Student Groups Protest, Deliver Demands to Chancellor on Labor and Immigration

Student Groups Protest, Deliver Demands to Chancellor on Labor and Immigration

A group of approximately 20 students demonstrated outside Geisel Library this morning for various social and economic issues as part of a coordinated effort across all the UC campuses to gain the attention of the university chancellors before their collective meeting tomorrow.

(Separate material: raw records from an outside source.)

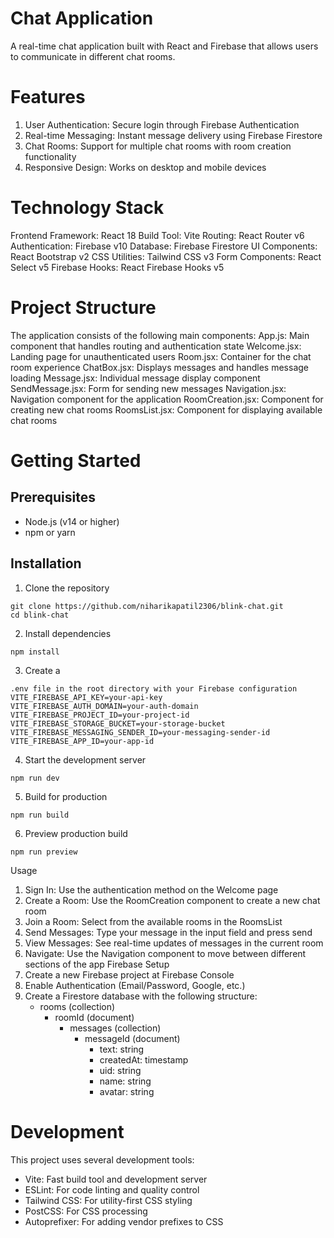 # Chat Application
 A real-time chat application built with React and Firebase that allows users to communicate in different chat rooms.
# Features
1. User Authentication: Secure login through Firebase Authentication
2. Real-time Messaging: Instant message delivery using Firebase Firestore
3. Chat Rooms: Support for multiple chat rooms with room creation functionality
4. Responsive Design: Works on desktop and mobile devices

# Technology Stack
 Frontend Framework: React 18
 Build Tool: Vite
 Routing: React Router v6
 Authentication: Firebase v10
 Database: Firebase Firestore
 UI Components: React Bootstrap v2
 CSS Utilities: Tailwind CSS v3
 Form Components: React Select v5
 Firebase Hooks: React Firebase Hooks v5

# Project Structure
 The application consists of the following main components:
 App.js: Main component that handles routing and authentication state
 Welcome.jsx: Landing page for unauthenticated users
 Room.jsx: Container for the chat room experience
 ChatBox.jsx: Displays messages and handles message loading
 Message.jsx: Individual message display component
 SendMessage.jsx: Form for sending new messages
 Navigation.jsx: Navigation component for the application
 RoomCreation.jsx: Component for creating new chat rooms
 RoomsList.jsx: Component for displaying available chat rooms

# Getting Started
 ## Prerequisites
 - Node.js (v14 or higher)
 - npm or yarn
 ## Installation
 1. Clone the repository
 ```
 git clone https://github.com/niharikapatil2306/blink-chat.git
 cd blink-chat
 ```

 2. Install dependencies
 ```
 npm install
 ```

 3. Create a 
 ```
.env file in the root directory with your Firebase configuration
 VITE_FIREBASE_API_KEY=your-api-key
 VITE_FIREBASE_AUTH_DOMAIN=your-auth-domain
 VITE_FIREBASE_PROJECT_ID=your-project-id
 VITE_FIREBASE_STORAGE_BUCKET=your-storage-bucket
 VITE_FIREBASE_MESSAGING_SENDER_ID=your-messaging-sender-id
 VITE_FIREBASE_APP_ID=your-app-id
```

 4. Start the development server
 ```
 npm run dev
 ```

 5. Build for production
 ```
 npm run build
 ```
 6. Preview production build
 ```
 npm run preview
 ```
Usage
 1. Sign In: Use the authentication method on the Welcome page
 2. Create a Room: Use the RoomCreation component to create a new chat room
 3. Join a Room: Select from the available rooms in the RoomsList
 4. Send Messages: Type your message in the input field and press send
 5. View Messages: See real-time updates of messages in the current room
 6. Navigate: Use the Navigation component to move between different sections of the app
 Firebase Setup
 1. Create a new Firebase project at 
Firebase Console
 2. Enable Authentication (Email/Password, Google, etc.)
 3. Create a Firestore database with the following structure:
    - rooms (collection)
        - roomId (document)
            - messages (collection)
                - messageId (document)
                    - text: string
                    - createdAt: timestamp
                    - uid: string
                    - name: string
                    - avatar: string
# Development
 This project uses several development tools:
 - Vite: Fast build tool and development server
 - ESLint: For code linting and quality control
 - Tailwind CSS: For utility-first CSS styling
 - PostCSS: For CSS processing
 - Autoprefixer: For adding vendor prefixes to CSS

Led by the UC Labor Commission but representing a conglomerate of student organizations, the protestors marched in a circle near the Silent Tree before moving down Library Walk to deliver a list of demands to Chancellor Pradeep Khosla’s Administration Building.

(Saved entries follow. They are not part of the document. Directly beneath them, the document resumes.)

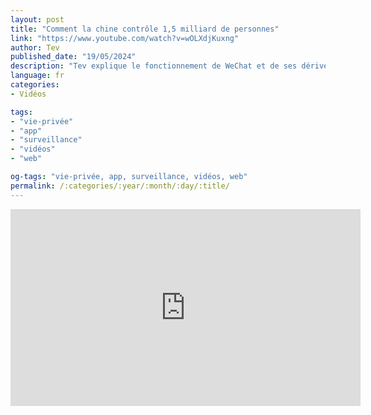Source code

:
 ```yaml
---
layout: post
title: "Comment la chine contrôle 1,5 milliard de personnes"
link: "https://www.youtube.com/watch?v=wOLXdjKuxng"
author: Tev
published_date: "19/05/2024"
description: "Tev explique le fonctionnement de WeChat et de ses dérives."
language: fr
categories:
- Vidéos

tags:
- "vie-privée"
- "app"
- "surveillance"
- "vidéos"
- "web"

og-tags: "vie-privée, app, surveillance, vidéos, web"
permalink: /:categories/:year/:month/:day/:title/
---
```


<iframe width="560" height="315" src="https://www.youtube.com/embed/Hf_KFA5Idac?si=pIxMeqyLrcNQvI8d" title="YouTube video player" frameborder="0" allow="accelerometer; autoplay; clipboard-write; encrypted-media; gyroscope; picture-in-picture; web-share" referrerpolicy="strict-origin-when-cross-origin" allowfullscreen></iframe>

According to a document handed out to observers of the demonstration, the students are making seven demands of the UC chancellors: (1) offering retirements, livable wages, and stable benefits to all UC workers, (2) ending subcontracting practices in which the UC system outsources jobs to third-party entities, (3) eliminating all ties that are not legally mandated with federal immigration agencies, (4) divesting from companies that are “complicit in the violation of Palestinian human rights,” (5) banning police presence from all forms of campus protest, (6) requiring academic freedom for librarians, and (7) meeting the demands of all UC labor unions currently in negotiations with the administration.

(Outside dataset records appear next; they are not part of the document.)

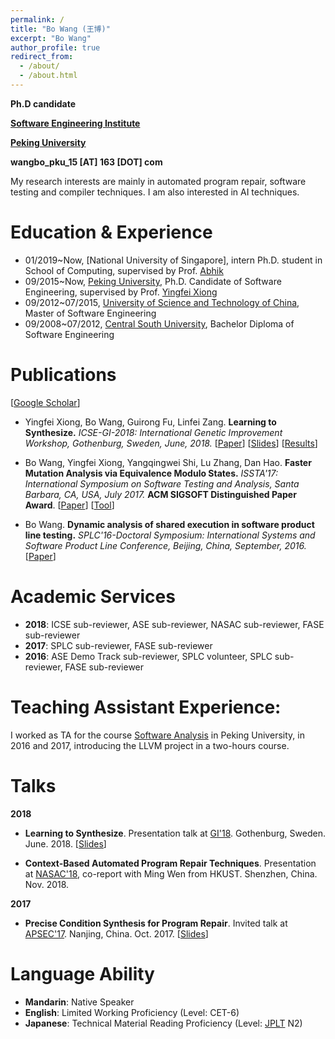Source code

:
 ```yaml
---
permalink: /
title: "Bo Wang (王博)"
excerpt: "Bo Wang"
author_profile: true
redirect_from: 
  - /about/
  - /about.html
---
```


**Ph.D candidate**

**[Software Engineering Institute](http://www.sei.pku.edu.cn/)**

**[Peking University](http://english.pku.edu.cn/)**

**wangbo_pku_15 [AT] 163 [DOT] com**

My research interests are mainly in automated program repair, software testing and compiler techniques. I am also interested in AI techniques.

# Education & Experience
* 01/2019~Now, [National University of Singapore], intern Ph.D. student in School of Computing, supervised by Prof. [Abhik](https://www.comp.nus.edu.sg/~abhik/)
* 09/2015~Now, [Peking University](http://english.pku.edu.cn/), Ph.D. Candidate of Software Engineering, supervised by Prof. [Yingfei Xiong](http://sei.pku.edu.cn/~xiongyf04/)
* 09/2012~07/2015, [University of Science and Technology of China](http://en.ustc.edu.cn/), Master of Software Engineering
* 09/2008~07/2012, [Central South University](http://en.csu.edu.cn/), Bachelor Diploma of Software Engineering

# Publications
\[[Google Scholar](https://scholar.google.com/citations?user=hfRB4YoAAAAJ&hl=en)\]
* Yingfei Xiong, Bo Wang, Guirong Fu, Linfei Zang. **Learning to Synthesize.** *ICSE-GI-2018: International Genetic Improvement Workshop, Gothenburg, Sweden, June, 2018.*  \[[Paper](/files/GI18.pdf)\] \[[Slides](/files/slides/2018-Learning-to-Synthesize@GI.pdf)\] \[[Results](https://github.com/wangbo15/L2S-PATCHES-GI)\]

* Bo Wang, Yingfei Xiong, Yangqingwei Shi, Lu Zhang, Dan Hao. **Faster Mutation Analysis via Equivalence Modulo States.** *ISSTA'17: International Symposium on Software Testing and Analysis, Santa Barbara, CA, USA, July 2017.* **ACM SIGSOFT Distinguished Paper Award**. \[[Paper](/files/ISSTA17.pdf)\] \[[Tool](https://github.com/wangbo15/accmut)\]

* Bo Wang. **Dynamic analysis of shared execution in software product line testing.** *SPLC'16-Doctoral Symposium: International Systems and Software Product Line Conference, Beijing, China, September, 2016.*  \[[Paper](/files/SPLC16.pdf)\]


# Academic Services
* **2018**: ICSE sub-reviewer, ASE sub-reviewer, NASAC sub-reviewer, FASE sub-reviewer
* **2017**: SPLC sub-reviewer, FASE sub-reviewer
* **2016**: ASE Demo Track sub-reviewer, SPLC volunteer, SPLC sub-reviewer, FASE sub-reviewer

# Teaching Assistant Experience:
I worked as TA for the course [Software Analysis](http://sei.pku.edu.cn/~xiongyf04/SA/2017/main.htm) in Peking University, in 2016 and 2017, introducing the LLVM project in a two-hours course.

# Talks
**2018**
* **Learning to Synthesize**. Presentation talk at [GI'18](http://geneticimprovementofsoftware.com/). Gothenburg, Sweden. June. 2018. \[[Slides](/files/slides/2018-Learning-to-Synthesize@GI.pdf)\]

* **Context-Based Automated Program Repair Techniques**. Presentation at [NASAC'18](http://nasac2018.szu.edu.cn/), co-report with Ming Wen from HKUST. Shenzhen, China. Nov. 2018.

**2017**
* **Precise Condition Synthesis for Program Repair**. Invited talk at [APSEC'17](http://www.apsec2017.org/). Nanjing, China. Oct. 2017. \[[Slides](/files/slides/ACS@APSEC17.pdf)\]

# Language Ability
* **Mandarin**: Native Speaker
* **English**: Limited Working Proficiency (Level: CET-6)
* **Japanese**: Technical Material Reading Proficiency (Level: [JPLT](http://www.jlpt.jp/e/about/levelsummary.html) N2)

UC Labor Commission member Azriel Almera summarized the demands, to which the group is requesting a public response by Jan. 15, and emphasized to the UCSD Guardian that the demonstration is intended to motivate the UC chancellors to address them.

“Tomorrow all the chancellors of the UCs are going to meet, so the point of this rally is also to drop off the letter of demands to our chancellor, to Chancellor Khosla, so that the s— that’s going on is brought up to the chancellors’ meeting,” Almera said.

Almera also expressed that they expect their tactics to be effective as they are being carried out system-wide.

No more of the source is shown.